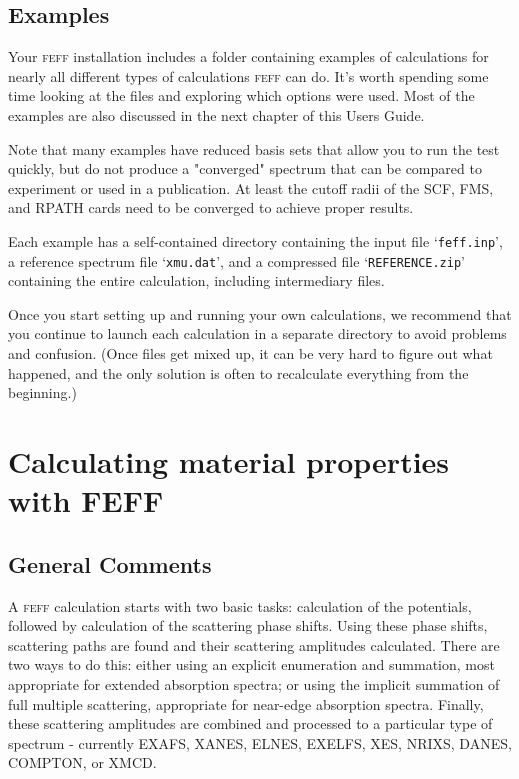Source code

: \documentclass[11pt,oneside]{report} %
\newcommand{\program}[1]{\textsc{#1}}
\newcommand{\feff}{\program{feff}}
\newcommand{\file}[1]{`\texttt{#1}'}
\begin{document}
\section{Examples}
Your {\feff} installation includes a folder containing examples of calculations for nearly all different types of calculations {\feff} can do.  It's worth spending some time looking at the files 
and exploring which options were used.  Most of the examples are also discussed in the next chapter of this Users Guide.

Note that many examples have reduced basis sets that allow you to run the test quickly, but do not produce a "converged" spectrum that can be compared to experiment or used in a publication.  At least the cutoff radii of the SCF, FMS, and RPATH cards need to be converged to achieve proper results.

Each example has a self-contained directory containing the input file \file{feff.inp}, a reference spectrum file \file{xmu.dat}, and a compressed file \file{REFERENCE.zip} containing the entire calculation, including intermediary files.

Once you start setting up and running your own calculations, we recommend that you continue to launch each calculation in a separate directory to avoid problems and confusion.  (Once files get mixed up, it can be very hard to figure out what happened, and the only solution is often to recalculate everything from the beginning.)






\chapter{Calculating material properties with {FEFF}}
\label{sec:Calc-Strat-Exampl}

\section{General Comments}

A {\feff} calculation starts with two basic tasks: calculation of the potentials, followed by calculation of the scattering phase shifts.  Using these phase shifts, scattering paths are found and their scattering amplitudes calculated.  There are two ways to do this: either using an explicit enumeration and summation, most appropriate for extended absorption spectra; or using the implicit summation of full multiple scattering, appropriate for near-edge absorption spectra.  Finally, these scattering amplitudes are combined and processed to a particular type of spectrum - currently EXAFS, XANES, ELNES, EXELFS, XES, NRIXS, DANES, COMPTON, or XMCD.
\end{document}
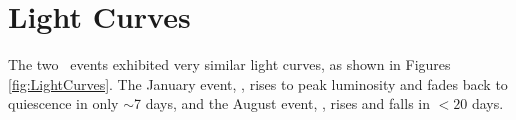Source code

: \section{Light Curves}\label{sec:LightCurves}

The two \spock\ events exhibited very similar light curves, as shown in Figures \ref{fig:LightCurves}.  The January event, \spockone, rises to peak luminosity and fades back to quiescence in only $\sim$7 days, and the August event, \spocktwo, rises and falls in $<20$ days.  
  
  
  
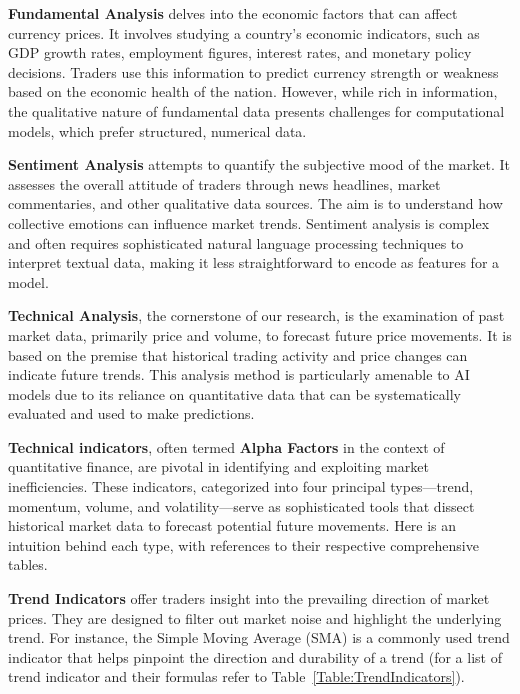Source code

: \textbf{Fundamental Analysis} delves into the economic factors that can affect currency prices. It involves studying a country's economic indicators, such as GDP growth rates, employment figures, interest rates, and monetary policy decisions. Traders use this information to predict currency strength or weakness based on the economic health of the nation. However, while rich in information, the qualitative nature of fundamental data presents challenges for computational models, which prefer structured, numerical data.

\textbf{Sentiment Analysis} attempts to quantify the subjective mood of the market. It assesses the overall attitude of traders through news headlines, market commentaries, and other qualitative data sources. The aim is to understand how collective emotions can influence market trends. Sentiment analysis is complex and often requires sophisticated natural language processing techniques to interpret textual data, making it less straightforward to encode as features for a model.

\textbf{Technical Analysis}, the cornerstone of our research, is the examination of past market data, primarily price and volume, to forecast future price movements. It is based on the premise that historical trading activity and price changes can indicate future trends. This analysis method is particularly amenable to AI models due to its reliance on quantitative data that can be systematically evaluated and used to make predictions.






\textbf{Technical indicators}, often termed \textbf{Alpha Factors} in the context of quantitative finance, are pivotal in identifying and exploiting market inefficiencies. These indicators, categorized into four principal types—trend, momentum, volume, and volatility—serve as sophisticated tools that dissect historical market data to forecast potential future movements. Here is an intuition behind each type, with references to their respective comprehensive tables.

\textbf{Trend Indicators} offer traders insight into the prevailing direction of market prices. They are designed to filter out market noise and highlight the underlying trend. For instance, the Simple Moving Average (SMA) is a commonly used trend indicator that helps pinpoint the direction and durability of a trend (for a list of trend indicator and their formulas refer to Table~\ref{Table:TrendIndicators}).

### Task details
Would you please copy every line in the data that contains the word "often"?

### Result of the task
Once you start setting up and running your own calculations, we recommend that you continue to launch each calculation in a separate directory to avoid problems and confusion.  (Once files get mixed up, it can be very hard to figure out what happened, and the only solution is often to recalculate everything from the beginning.)
\textbf{Sentiment Analysis} attempts to quantify the subjective mood of the market. It assesses the overall attitude of traders through news headlines, market commentaries, and other qualitative data sources. The aim is to understand how collective emotions can influence market trends. Sentiment analysis is complex and often requires sophisticated natural language processing techniques to interpret textual data, making it less straightforward to encode as features for a model.
\textbf{Technical indicators}, often termed \textbf{Alpha Factors} in the context of quantitative finance, are pivotal in identifying and exploiting market inefficiencies. These indicators, categorized into four principal types—trend, momentum, volume, and volatility—serve as sophisticated tools that dissect historical market data to forecast potential future movements. Here is an intuition behind each type, with references to their respective comprehensive tables.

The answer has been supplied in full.